Input our current position and a destination, an online map can recommend several paths. Now your job is to recommend two paths to your user: one is the shortest, and the other is the fastest. It is guaranteed that a path exists for any request.
Input Specification:
Each input file contains one test case. For each case, the first line gives two positive integers N (2≤N≤500), and M, being the total number of streets intersections on a map, and the number of streets, respectively. Then M lines follow, each describes a street in the format:
V1 V2 one-way length time
where V1 and V2 are the indices (from 0 to N−1) of the two ends of the street; one-way is 1 if the street is one-way from V1 to V2, or 0 if not; length is the length of the street; and time is the time taken to pass the street.

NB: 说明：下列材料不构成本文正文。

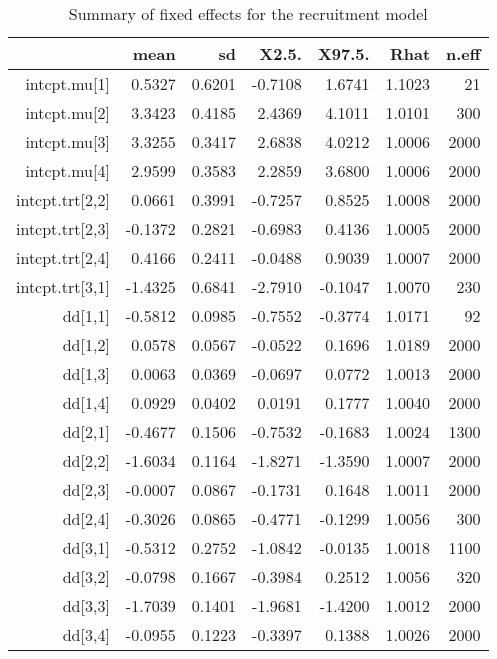 \begin{table}[ht]
\centering
\caption{Summary of fixed effects for the recruitment model} 
\label{table:recruitment}
\begin{tabular}{rrrrrrr}
  \hline
 & mean & sd & X2.5. & X97.5. & Rhat & n.eff \\ 
  \hline
intcpt.mu[1] & 0.5327 & 0.6201 & -0.7108 & 1.6741 & 1.1023 &    21 \\ 
  intcpt.mu[2] & 3.3423 & 0.4185 & 2.4369 & 4.1011 & 1.0101 &   300 \\ 
  intcpt.mu[3] & 3.3255 & 0.3417 & 2.6838 & 4.0212 & 1.0006 &  2000 \\ 
  intcpt.mu[4] & 2.9599 & 0.3583 & 2.2859 & 3.6800 & 1.0006 &  2000 \\ 
  intcpt.trt[2,2] & 0.0661 & 0.3991 & -0.7257 & 0.8525 & 1.0008 &  2000 \\ 
  intcpt.trt[2,3] & -0.1372 & 0.2821 & -0.6983 & 0.4136 & 1.0005 &  2000 \\ 
  intcpt.trt[2,4] & 0.4166 & 0.2411 & -0.0488 & 0.9039 & 1.0007 &  2000 \\ 
  intcpt.trt[3,1] & -1.4325 & 0.6841 & -2.7910 & -0.1047 & 1.0070 &   230 \\ 
  dd[1,1] & -0.5812 & 0.0985 & -0.7552 & -0.3774 & 1.0171 &    92 \\ 
  dd[1,2] & 0.0578 & 0.0567 & -0.0522 & 0.1696 & 1.0189 &  2000 \\ 
  dd[1,3] & 0.0063 & 0.0369 & -0.0697 & 0.0772 & 1.0013 &  2000 \\ 
  dd[1,4] & 0.0929 & 0.0402 & 0.0191 & 0.1777 & 1.0040 &  2000 \\ 
  dd[2,1] & -0.4677 & 0.1506 & -0.7532 & -0.1683 & 1.0024 &  1300 \\ 
  dd[2,2] & -1.6034 & 0.1164 & -1.8271 & -1.3590 & 1.0007 &  2000 \\ 
  dd[2,3] & -0.0007 & 0.0867 & -0.1731 & 0.1648 & 1.0011 &  2000 \\ 
  dd[2,4] & -0.3026 & 0.0865 & -0.4771 & -0.1299 & 1.0056 &   300 \\ 
  dd[3,1] & -0.5312 & 0.2752 & -1.0842 & -0.0135 & 1.0018 &  1100 \\ 
  dd[3,2] & -0.0798 & 0.1667 & -0.3984 & 0.2512 & 1.0056 &   320 \\ 
  dd[3,3] & -1.7039 & 0.1401 & -1.9681 & -1.4200 & 1.0012 &  2000 \\ 
  dd[3,4] & -0.0955 & 0.1223 & -0.3397 & 0.1388 & 1.0026 &  2000 \\ 

\end{tabular}
\end{table}
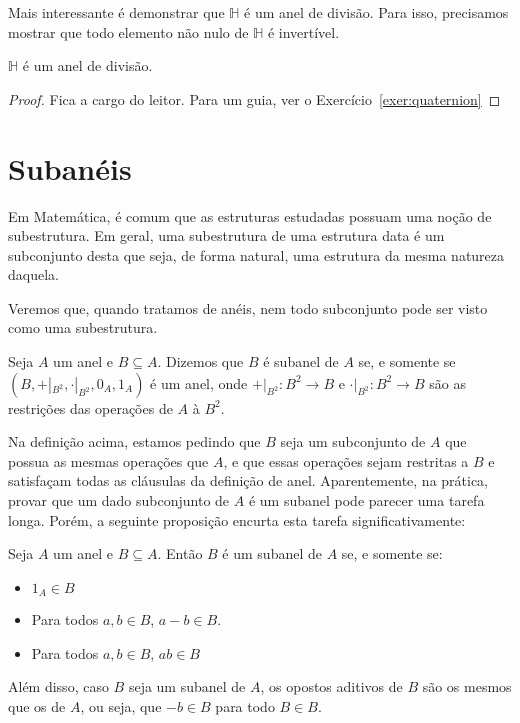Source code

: Mais interessante é demonstrar que $\mathbb H$ é um anel de divisão. Para isso, precisamos mostrar que todo elemento não nulo de $\mathbb H$ é invertível.

\begin{prop}
    $\mathbb H$ é um anel de divisão.
\end{prop}
\begin{proof}
    Fica a cargo do leitor. Para um guia, ver o Exercício~\ref{exer:quaternion}
\end{proof}
\section{Subanéis}
Em Matemática, é comum que as estruturas estudadas possuam uma noção de subestrutura.
Em geral, uma subestrutura de uma estrutura data é um subconjunto desta que seja, de forma natural, uma estrutura da mesma natureza daquela.

Veremos que, quando tratamos de anéis, nem todo subconjunto pode ser visto como uma subestrutura.

\begin{definition}[Subanel]
    Seja $A$ um anel e $B \subseteq A$. Dizemos que $B$ é subanel de $A$ se, e somente se $(B, +|_{B^2}, \cdot|_{B^2}, 0_A, 1_A)$ é um anel, onde $+|_{B^2}:B^2\rightarrow B$ e $\cdot|_{B^2}:B^2\rightarrow B$ são as restrições das operações de $A$ à $B^2$.
\end{definition}

Na definição acima, estamos pedindo que $B$ seja um subconjunto de $A$ que possua as mesmas operações que $A$, e que essas operações sejam restritas a $B$ e satisfaçam todas as cláusulas da definição de anel. Aparentemente, na prática, provar que um dado subconjunto de $A$ é um subanel pode parecer uma tarefa longa. Porém, a seguinte proposição encurta esta tarefa significativamente: 

\begin{prop}[Subanel]
    Seja $A$ um anel e $B\subseteq A$. Então $B$ é um subanel de $A$ se, e somente se:
    \begin{itemize}
        \item $1_A \in B$
        \item Para todos $a, b \in B$, $a-b \in B$.
        \item Para todos $a, b \in B$, $ab\in B$
    \end{itemize}

    Além disso, caso $B$ seja um subanel de $A$, os opostos aditivos de $B$ são os mesmos que os de $A$, ou seja, que $-b \in B$ para todo $B \in B$.
\end{prop}

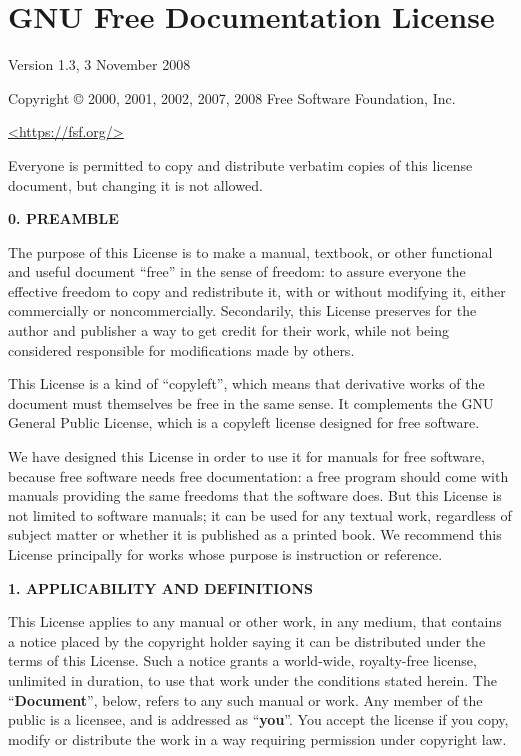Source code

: \documentclass{scrbook}
\begin{document}
\chapter{GNU Free Documentation License}
\label{chp:gnufdl}

 \begin{center}

       Version 1.3, 3 November 2008


 Copyright \copyright{} 2000, 2001, 2002, 2007, 2008  Free Software Foundation, Inc.
 
 \bigskip
 
     \url{<https://fsf.org/>}
  
 \bigskip
 
 Everyone is permitted to copy and distribute verbatim copies
 of this license document, but changing it is not allowed.
\end{center}


\begin{center}
{\Large\bfseries 0. PREAMBLE\par}
\end{center}
The purpose of this License is to make a manual, textbook, or other
functional and useful document ``free'' in the sense of freedom: to
assure everyone the effective freedom to copy and redistribute it,
with or without modifying it, either commercially or noncommercially.
Secondarily, this License preserves for the author and publisher a way
to get credit for their work, while not being considered responsible
for modifications made by others.

This License is a kind of ``copyleft'', which means that derivative
works of the document must themselves be free in the same sense.  It
complements the GNU General Public License, which is a copyleft
license designed for free software.

We have designed this License in order to use it for manuals for free
software, because free software needs free documentation: a free
program should come with manuals providing the same freedoms that the
software does.  But this License is not limited to software manuals;
it can be used for any textual work, regardless of subject matter or
whether it is published as a printed book.  We recommend this License
principally for works whose purpose is instruction or reference.


\begin{center}
{\Large\bfseries 1. APPLICABILITY AND DEFINITIONS\par}
\end{center}
This License applies to any manual or other work, in any medium, that
contains a notice placed by the copyright holder saying it can be
distributed under the terms of this License.  Such a notice grants a
world-wide, royalty-free license, unlimited in duration, to use that
work under the conditions stated herein.  The ``\textbf{Document}'', below,
refers to any such manual or work.  Any member of the public is a
licensee, and is addressed as ``\textbf{you}''.  You accept the license if you
copy, modify or distribute the work in a way requiring permission
under copyright law.
\end{document}
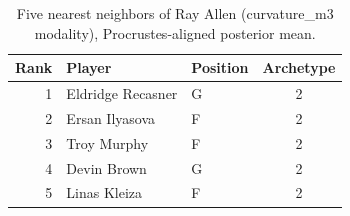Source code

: \begin{table}[htbp]
  \centering\small
  \begin{tabular}{rllc}
    \toprule
    Rank & Player & Position & Archetype \\
    \midrule
    1 & Eldridge Recasner & G & 2 \\
    2 & Ersan Ilyasova & F & 2 \\
    3 & Troy Murphy & F & 2 \\
    4 & Devin Brown & G & 2 \\
    5 & Linas Kleiza & F & 2 \\
    \bottomrule
  \end{tabular}
  \caption{Five nearest neighbors of Ray Allen (curvature_m3 modality), Procrustes-aligned posterior mean.}
  \label{tab:Ray_Allen_neighbors_curvature_m3}
\end{table}


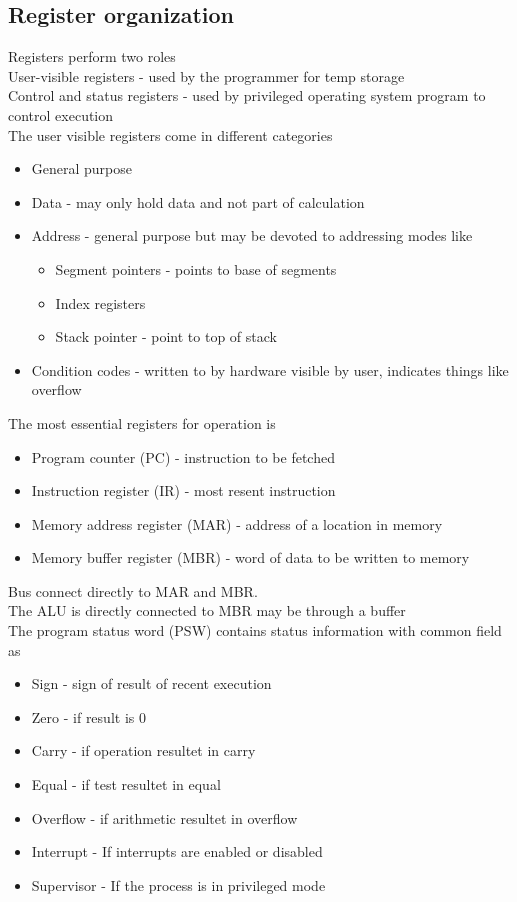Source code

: \documentclass[12pt, a4paper]{article}
\begin{document}
		\subsection{Register organization}
			Registers perform two roles\\
			User-visible registers - used by the programmer for temp storage\\
			Control and status registers - used by privileged operating system program to control execution\\
			The user visible registers come in different categories
			\begin{itemize}
				\item General purpose
				\item Data - may only hold data and not part of calculation
				\item Address - general purpose but may be devoted to addressing modes like
				\begin{itemize}
					\item Segment pointers - points to base of segments
					\item Index registers
					\item Stack pointer - point to top of stack
				\end{itemize}
				\item Condition codes - written to by hardware visible by user, indicates things like overflow
			\end{itemize}
			The most essential registers for operation is
			\begin{itemize}
				\item Program counter (PC) - instruction to be fetched
				\item Instruction register (IR) - most resent instruction
				\item Memory address register (MAR) - address of a location in memory
				\item Memory buffer register (MBR) - word of data to be written to memory
			\end{itemize}
			Bus connect directly to MAR and MBR.\\
			The ALU is directly connected to MBR may be through a buffer\\
			The program status word (PSW) contains status information with common field as
			\begin{itemize}
				\item Sign - sign of result of recent execution
				\item Zero - if result is 0
				\item Carry - if operation resultet in carry
				\item Equal - if test resultet in equal
				\item Overflow - if arithmetic resultet in overflow
				\item Interrupt - If interrupts are enabled or disabled
				\item Supervisor - If the process is in privileged mode
			\end{itemize}
\end{document}

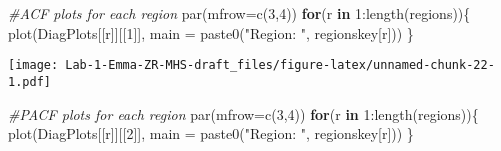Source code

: \documentclass[
]{article}
\newenvironment{Shaded}{\begin{snugshade}}{\end{snugshade}}
\newcommand{\AttributeTok}[1]{\textcolor[rgb]{0.77,0.63,0.00}{#1}}
\newcommand{\CommentTok}[1]{\textcolor[rgb]{0.56,0.35,0.01}{\textit{#1}}}
\newcommand{\ConstantTok}[1]{\textcolor[rgb]{0.00,0.00,0.00}{#1}}
\newcommand{\ControlFlowTok}[1]{\textcolor[rgb]{0.13,0.29,0.53}{\textbf{#1}}}
\newcommand{\DecValTok}[1]{\textcolor[rgb]{0.00,0.00,0.81}{#1}}
\newcommand{\FunctionTok}[1]{\textcolor[rgb]{0.00,0.00,0.00}{#1}}
\newcommand{\NormalTok}[1]{#1}
\newcommand{\OtherTok}[1]{\textcolor[rgb]{0.56,0.35,0.01}{#1}}
\newcommand{\SpecialCharTok}[1]{\textcolor[rgb]{0.00,0.00,0.00}{#1}}
\newcommand{\StringTok}[1]{\textcolor[rgb]{0.31,0.60,0.02}{#1}}
\begin{document}
\begin{Shaded}
\end{Shaded}

\begin{Shaded}
\begin{Highlighting}[]
\CommentTok{\#ACF plots for each region}
\FunctionTok{par}\NormalTok{(}\AttributeTok{mfrow=}\FunctionTok{c}\NormalTok{(}\DecValTok{3}\NormalTok{,}\DecValTok{4}\NormalTok{))}
\ControlFlowTok{for}\NormalTok{(r }\ControlFlowTok{in} \DecValTok{1}\SpecialCharTok{:}\FunctionTok{length}\NormalTok{(regions))\{}
  \FunctionTok{plot}\NormalTok{(DiagPlots[[r]][[}\DecValTok{1}\NormalTok{]], }\AttributeTok{main =} \FunctionTok{paste0}\NormalTok{(}\StringTok{"Region: "}\NormalTok{, regionskey[r]))}
\NormalTok{\}}
\end{Highlighting}
\end{Shaded}

\texttt{[image: Lab-1-Emma-ZR-MHS-draft\_files/figure-latex/unnamed-chunk-22-1.pdf]}

\begin{Shaded}
\begin{Highlighting}[]
\CommentTok{\#PACF plots for each region}
\FunctionTok{par}\NormalTok{(}\AttributeTok{mfrow=}\FunctionTok{c}\NormalTok{(}\DecValTok{3}\NormalTok{,}\DecValTok{4}\NormalTok{))}
\ControlFlowTok{for}\NormalTok{(r }\ControlFlowTok{in} \DecValTok{1}\SpecialCharTok{:}\FunctionTok{length}\NormalTok{(regions))\{}
  \FunctionTok{plot}\NormalTok{(DiagPlots[[r]][[}\DecValTok{2}\NormalTok{]], }\AttributeTok{main =} \FunctionTok{paste0}\NormalTok{(}\StringTok{"Region: "}\NormalTok{, regionskey[r]))}
\NormalTok{\}}
\end{Highlighting}
\end{Shaded}
\end{document}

Finally a pair of source and destination is given.
Output Specification:
For each case, first print the shortest path from the source to the destination with distance D in the format:
Distance = D: source -> v1 -> ... -> destination
Then in the next line print the fastest path with total time T:
Time = T: source -> w1 -> ... -> destination
In case the shortest path is not unique, output the fastest one among the shortest paths, which is guaranteed to be unique. In case the fastest path is not unique, output the one that passes through the fewest intersections, which is guaranteed to be unique.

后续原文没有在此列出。